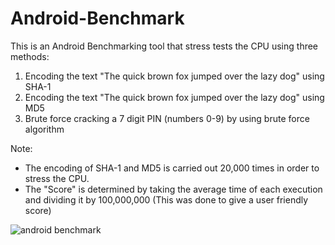# Android-Benchmark

This is an Android Benchmarking tool that stress tests the CPU using three methods:

1. Encoding the text "The quick brown fox jumped over the lazy dog" using SHA-1
2. Encoding the text "The quick brown fox jumped over the lazy dog" using MD5
3. Brute force cracking a 7 digit PIN (numbers 0-9) by using brute force algorithm

Note: 
- The encoding of SHA-1 and MD5 is carried out 20,000 times in order to stress the CPU.
- The "Score" is determined by taking the average time of each execution and dividing it by 100,000,000 (This was done to give a user friendly score)

![android benchmark](https://cloud.githubusercontent.com/assets/15070059/15346019/cea8733a-1c81-11e6-876c-796de3d9d2a2.png)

Your assignment >> The lines above must be transcribed exactly, with every picture left out.

Response for this exercise >>
# Android-Benchmark

This is an Android Benchmarking tool that stress tests the CPU using three methods:

1. Encoding the text "The quick brown fox jumped over the lazy dog" using SHA-1
2. Encoding the text "The quick brown fox jumped over the lazy dog" using MD5
3. Brute force cracking a 7 digit PIN (numbers 0-9) by using brute force algorithm

Note: 
- The encoding of SHA-1 and MD5 is carried out 20,000 times in order to stress the CPU.
- The "Score" is determined by taking the average time of each execution and dividing it by 100,000,000 (This was done to give a user friendly score)

![android benchmark](https://cloud.githubusercontent.com/assets/15070059/15346019/cea8733a-1c81-11e6-876c-796de3d9d2a2.png)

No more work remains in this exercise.